The company warns, in its presentation, that the effects of a failure would spread far beyond its core insurance business. It says the value of the U.S. dollar would suffer on international markets; that bond markets would be placed under additional stress; that money-market funds might be forced to reduce their returns to investors; and that Boeing, the nation's largest maker of airliners, might be forced to make new layoffs if AIG's plane-leasing operation closed down
Harvard economist Kenneth Rogoff told ABC News that the federal government will have to "continue propping up AIG until they've got a plan for the financial sector because for a lot of the big financial institutions, if AIG goes under they're going to lose a lot of money."
"They have trades with AIG where they're just going to lose their shirt and then the financial institutions are going to come to Washington," Rogoff said. "We need a complete plan."

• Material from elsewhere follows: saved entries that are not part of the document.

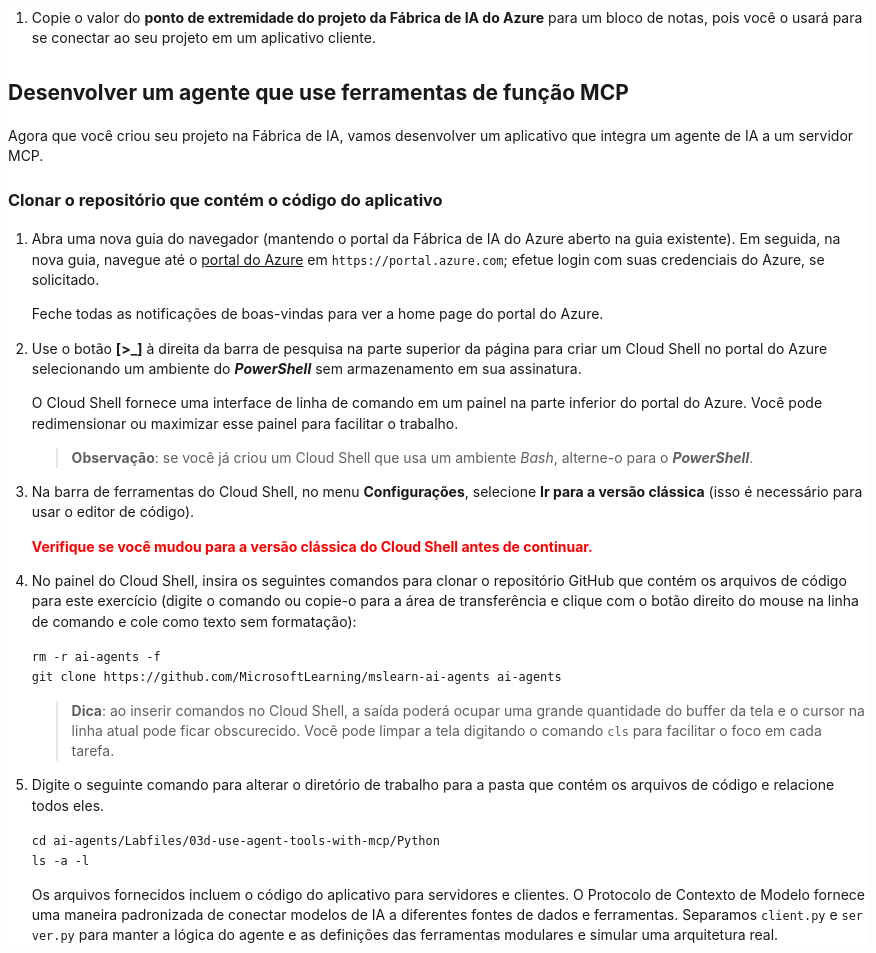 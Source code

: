 1. Copie o valor do **ponto de extremidade do projeto da Fábrica de IA do Azure** para um bloco de notas, pois você o usará para se conectar ao seu projeto em um aplicativo cliente.

## Desenvolver um agente que use ferramentas de função MCP

Agora que você criou seu projeto na Fábrica de IA, vamos desenvolver um aplicativo que integra um agente de IA a um servidor MCP.

### Clonar o repositório que contém o código do aplicativo

1. Abra uma nova guia do navegador (mantendo o portal da Fábrica de IA do Azure aberto na guia existente). Em seguida, na nova guia, navegue até o [portal do Azure](https://portal.azure.com) em `https://portal.azure.com`; efetue login com suas credenciais do Azure, se solicitado.

    Feche todas as notificações de boas-vindas para ver a home page do portal do Azure.

1. Use o botão **[\>_]** à direita da barra de pesquisa na parte superior da página para criar um Cloud Shell no portal do Azure selecionando um ambiente do ***PowerShell*** sem armazenamento em sua assinatura.

    O Cloud Shell fornece uma interface de linha de comando em um painel na parte inferior do portal do Azure. Você pode redimensionar ou maximizar esse painel para facilitar o trabalho.

    > **Observação**: se você já criou um Cloud Shell que usa um ambiente *Bash*, alterne-o para o ***PowerShell***.

1. Na barra de ferramentas do Cloud Shell, no menu **Configurações**, selecione **Ir para a versão clássica** (isso é necessário para usar o editor de código).

    **<font color="red">Verifique se você mudou para a versão clássica do Cloud Shell antes de continuar.</font>**

1. No painel do Cloud Shell, insira os seguintes comandos para clonar o repositório GitHub que contém os arquivos de código para este exercício (digite o comando ou copie-o para a área de transferência e clique com o botão direito do mouse na linha de comando e cole como texto sem formatação):

    ```
   rm -r ai-agents -f
   git clone https://github.com/MicrosoftLearning/mslearn-ai-agents ai-agents
    ```

    > **Dica**: ao inserir comandos no Cloud Shell, a saída poderá ocupar uma grande quantidade do buffer da tela e o cursor na linha atual pode ficar obscurecido. Você pode limpar a tela digitando o comando `cls` para facilitar o foco em cada tarefa.

1. Digite o seguinte comando para alterar o diretório de trabalho para a pasta que contém os arquivos de código e relacione todos eles.

    ```
   cd ai-agents/Labfiles/03d-use-agent-tools-with-mcp/Python
   ls -a -l
    ```

    Os arquivos fornecidos incluem o código do aplicativo para servidores e clientes. O Protocolo de Contexto de Modelo fornece uma maneira padronizada de conectar modelos de IA a diferentes fontes de dados e ferramentas. Separamos `client.py` e `server.py` para manter a lógica do agente e as definições das ferramentas modulares e simular uma arquitetura real.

Not everyone was convinced.
"Whenever you hear the phrase 'systemic risk,' it's shorthand for 'we're really in trouble and need money,'" said Barry Ritholtz, director for Equity Research for Fusion IQ and author of "Bailout Nation." "I'm very skeptical of what's called systemic risk."
Ritholtz acknowledged that it's extremely difficult to determine what "potentially" could happen, but said it "certainly smells like scare tactics."

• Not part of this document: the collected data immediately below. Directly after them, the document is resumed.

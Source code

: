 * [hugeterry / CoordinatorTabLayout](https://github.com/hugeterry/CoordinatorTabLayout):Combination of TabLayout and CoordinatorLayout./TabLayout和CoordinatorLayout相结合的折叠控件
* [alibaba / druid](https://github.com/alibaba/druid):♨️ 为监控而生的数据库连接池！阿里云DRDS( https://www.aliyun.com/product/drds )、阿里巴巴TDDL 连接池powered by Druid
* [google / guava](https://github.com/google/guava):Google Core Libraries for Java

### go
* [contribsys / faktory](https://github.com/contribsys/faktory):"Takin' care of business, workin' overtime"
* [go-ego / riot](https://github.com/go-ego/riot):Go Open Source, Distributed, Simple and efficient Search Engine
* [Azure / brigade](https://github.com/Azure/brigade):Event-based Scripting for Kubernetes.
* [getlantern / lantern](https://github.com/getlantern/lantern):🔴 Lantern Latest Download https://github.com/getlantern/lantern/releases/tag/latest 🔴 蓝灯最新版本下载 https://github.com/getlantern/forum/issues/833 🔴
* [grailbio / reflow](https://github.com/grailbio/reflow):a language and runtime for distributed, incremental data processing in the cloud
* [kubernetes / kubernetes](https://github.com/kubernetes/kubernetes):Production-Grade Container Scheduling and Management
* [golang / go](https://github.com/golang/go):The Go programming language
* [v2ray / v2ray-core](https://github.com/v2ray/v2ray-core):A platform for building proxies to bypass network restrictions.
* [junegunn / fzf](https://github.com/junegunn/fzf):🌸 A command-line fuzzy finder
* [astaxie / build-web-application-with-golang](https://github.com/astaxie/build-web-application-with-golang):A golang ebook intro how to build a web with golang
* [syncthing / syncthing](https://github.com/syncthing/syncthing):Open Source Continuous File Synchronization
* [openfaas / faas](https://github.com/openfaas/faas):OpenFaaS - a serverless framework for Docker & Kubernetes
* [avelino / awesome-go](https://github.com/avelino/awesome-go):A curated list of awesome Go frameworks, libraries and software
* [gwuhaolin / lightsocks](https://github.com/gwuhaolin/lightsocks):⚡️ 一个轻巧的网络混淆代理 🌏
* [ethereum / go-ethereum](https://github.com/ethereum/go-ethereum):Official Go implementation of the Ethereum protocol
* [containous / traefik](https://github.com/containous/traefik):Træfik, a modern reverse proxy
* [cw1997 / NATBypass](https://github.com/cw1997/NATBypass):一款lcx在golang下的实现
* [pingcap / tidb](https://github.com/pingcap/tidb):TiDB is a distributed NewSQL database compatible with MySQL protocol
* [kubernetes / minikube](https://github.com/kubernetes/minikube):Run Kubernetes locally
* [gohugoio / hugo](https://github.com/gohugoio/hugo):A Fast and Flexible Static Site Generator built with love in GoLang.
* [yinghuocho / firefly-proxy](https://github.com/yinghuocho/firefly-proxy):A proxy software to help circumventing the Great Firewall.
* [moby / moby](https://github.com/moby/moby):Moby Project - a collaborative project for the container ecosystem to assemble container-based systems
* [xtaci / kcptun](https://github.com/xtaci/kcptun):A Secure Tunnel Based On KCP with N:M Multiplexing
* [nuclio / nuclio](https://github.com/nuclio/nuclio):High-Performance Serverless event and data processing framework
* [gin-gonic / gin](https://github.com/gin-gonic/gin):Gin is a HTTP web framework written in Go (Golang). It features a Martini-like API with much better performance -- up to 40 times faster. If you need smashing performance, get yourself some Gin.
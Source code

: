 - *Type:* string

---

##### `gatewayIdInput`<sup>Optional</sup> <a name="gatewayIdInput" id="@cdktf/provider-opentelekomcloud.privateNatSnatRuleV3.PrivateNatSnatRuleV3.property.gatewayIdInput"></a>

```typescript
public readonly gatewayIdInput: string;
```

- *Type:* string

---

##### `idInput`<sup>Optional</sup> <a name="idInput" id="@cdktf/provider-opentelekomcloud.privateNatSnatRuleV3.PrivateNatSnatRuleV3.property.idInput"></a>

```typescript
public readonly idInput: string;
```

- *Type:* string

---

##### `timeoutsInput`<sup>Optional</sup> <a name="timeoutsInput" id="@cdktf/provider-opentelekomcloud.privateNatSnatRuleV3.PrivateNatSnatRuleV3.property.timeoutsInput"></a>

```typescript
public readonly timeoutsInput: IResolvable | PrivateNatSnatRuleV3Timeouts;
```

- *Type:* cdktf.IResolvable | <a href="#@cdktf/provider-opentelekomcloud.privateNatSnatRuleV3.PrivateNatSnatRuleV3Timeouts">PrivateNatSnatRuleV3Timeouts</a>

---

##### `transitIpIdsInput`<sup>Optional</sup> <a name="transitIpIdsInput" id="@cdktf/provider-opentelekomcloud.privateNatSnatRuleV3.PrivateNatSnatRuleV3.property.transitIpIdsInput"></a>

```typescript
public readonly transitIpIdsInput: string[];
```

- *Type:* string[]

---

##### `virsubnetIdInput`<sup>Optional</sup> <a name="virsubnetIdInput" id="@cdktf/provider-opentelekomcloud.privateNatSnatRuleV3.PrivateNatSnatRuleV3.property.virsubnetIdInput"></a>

"If it just takes scare tactics to squeeze a billion dollars out of you, they'll use scare tactics," he said.
The report, sources say, was submitted to federal regulators. A source who asked not to be identified said he believed Treasury Secretary Timothy Geithner saw the report before the AIG bailout, but the Treasury Department could not confirm that.
Geithner said he was concerned about ripple effects from an AIG failure when he testified to Congress on March 4.
"Millions of Americans here and around the world depend on AIG for insurance policies and a range of different types of savings products," he continued. "So the judgment your government made in that context was, and I think it was the right judgment, that the effect on confidence would have been very dramatic, I think more dramatic than even in the case with the failure of a major investment bank."
"It would be much better for us and for you if we had another alternative to this path that would contain the damage to the economy as a whole, but that alternative does not exist," Geithner concluded.